The Problem With Uncertainty
We make dozens of decisions every day — many of them under conditions of incomplete information. Should you take the job offer? Invest in this market? Choose this vendor? Expand into this region? In each case, the future is uncertain, yet a decision must be made.
The temptation is to wait for more information. But that's a decision too — and often a costly one. The goal isn't to eliminate uncertainty; it's to reason well despite it.
Step 1: Clarify the Decision
Many poor decisions stem from solving the wrong problem. Before evaluating options, ask:
- What exactly am I deciding?
- What is the real goal I'm trying to achieve?
- What would a successful outcome look like?
Writing this down — even a single sentence — forces clarity that mental deliberation alone rarely achieves.
Step 2: Identify Your Options
Most decisions are not binary. If you only see two choices, actively search for a third or fourth. Ask: "What would I do if my preferred option disappeared?" This is known as the vanishing options test and often reveals alternatives that weren't obvious.
Step 3: Assess the Probabilities
Rather than thinking in terms of certainty ("this will work" / "this won't work"), shift to probabilistic thinking. Assign rough likelihoods to different outcomes:
- What's the best plausible outcome, and how likely is it?
- What's the worst plausible outcome, and how likely is it?
- What's the most likely outcome?
You don't need exact numbers. Thinking in ranges — "somewhere between 20% and 40% likely" — is far more honest and useful than false precision or vague optimism.
Step 4: Evaluate Stakes and Reversibility
Not all decisions deserve equal deliberation. A useful filter is to consider two axes:
| Decision Type | High Stakes | Low Stakes |
|---|---|---|
| Reversible | Act, then learn; adjust quickly | Decide fast, don't overthink |
| Irreversible | Deliberate carefully; gather more info | Still move — downside is bounded |
Reserve your deepest deliberation for decisions that are both high-stakes and irreversible. Everything else benefits more from speed than from extended analysis.
Step 5: Consider the Pre-Mortem
Before committing, run a pre-mortem: imagine that you've made this decision and it turned out to be a disaster. What went wrong? This exercise forces your brain out of confirmation mode and surfaces risks you may have been glossing over.
Step 6: Decide and Track
Make the decision explicitly.
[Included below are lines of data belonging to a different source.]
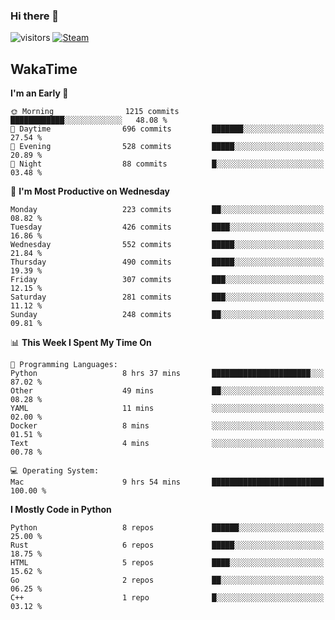 ### Hi there 👋

![visitors](https://visitor-badge.glitch.me/badge?page_id=zhourunlai)
[![Steam](https://img.shields.io/badge/dynamic/json?url=https%3A%2F%2Fapi.swo.moe%2Fstats%2Fsteamgames%2F76561198285156854&query=count&color=0b1a37&label=Steam&labelColor=134375&logo=steam&suffix=+games&cacheSeconds=3600)](http://steamcommunity.com/profiles/76561198285156854)

## WakaTime
<!--START_SECTION:waka-->
**I'm an Early 🐤** 

```text
🌞 Morning                1215 commits        ████████████░░░░░░░░░░░░░   48.08 % 
🌆 Daytime                696 commits         ███████░░░░░░░░░░░░░░░░░░   27.54 % 
🌃 Evening                528 commits         █████░░░░░░░░░░░░░░░░░░░░   20.89 % 
🌙 Night                  88 commits          █░░░░░░░░░░░░░░░░░░░░░░░░   03.48 % 
```
📅 **I'm Most Productive on Wednesday** 

```text
Monday                   223 commits         ██░░░░░░░░░░░░░░░░░░░░░░░   08.82 % 
Tuesday                  426 commits         ████░░░░░░░░░░░░░░░░░░░░░   16.86 % 
Wednesday                552 commits         █████░░░░░░░░░░░░░░░░░░░░   21.84 % 
Thursday                 490 commits         █████░░░░░░░░░░░░░░░░░░░░   19.39 % 
Friday                   307 commits         ███░░░░░░░░░░░░░░░░░░░░░░   12.15 % 
Saturday                 281 commits         ███░░░░░░░░░░░░░░░░░░░░░░   11.12 % 
Sunday                   248 commits         ██░░░░░░░░░░░░░░░░░░░░░░░   09.81 % 
```


📊 **This Week I Spent My Time On** 

```text
💬 Programming Languages: 
Python                   8 hrs 37 mins       ██████████████████████░░░   87.02 % 
Other                    49 mins             ██░░░░░░░░░░░░░░░░░░░░░░░   08.28 % 
YAML                     11 mins             ░░░░░░░░░░░░░░░░░░░░░░░░░   02.00 % 
Docker                   8 mins              ░░░░░░░░░░░░░░░░░░░░░░░░░   01.51 % 
Text                     4 mins              ░░░░░░░░░░░░░░░░░░░░░░░░░   00.78 % 

💻 Operating System: 
Mac                      9 hrs 54 mins       █████████████████████████   100.00 % 
```

**I Mostly Code in Python** 

```text
Python                   8 repos             ██████░░░░░░░░░░░░░░░░░░░   25.00 % 
Rust                     6 repos             █████░░░░░░░░░░░░░░░░░░░░   18.75 % 
HTML                     5 repos             ████░░░░░░░░░░░░░░░░░░░░░   15.62 % 
Go                       2 repos             ██░░░░░░░░░░░░░░░░░░░░░░░   06.25 % 
C++                      1 repo              █░░░░░░░░░░░░░░░░░░░░░░░░   03.12 % 
```




<!--END_SECTION:waka-->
Document your reasoning — not just what you decided, but why. This does two things:
- It reduces post-decision rationalization. You can compare your actual reasoning to how things turned out.
- It builds a personal track record that helps you identify systematic biases in your thinking over time.
Common Traps to Avoid
- Anchoring: Letting the first number or option you hear disproportionately influence your judgment.
- Sunk cost fallacy: Continuing a poor course of action because of past investment rather than future prospects.
- Overconfidence: Assuming your probability estimates are more accurate than they likely are. Calibrate by tracking your predictions.
The Bottom Line
Better decisions under uncertainty aren't about knowing more — they're about thinking more clearly with what you know. A structured process, honest probability assessment, and disciplined reflection compound into significantly better outcomes over time.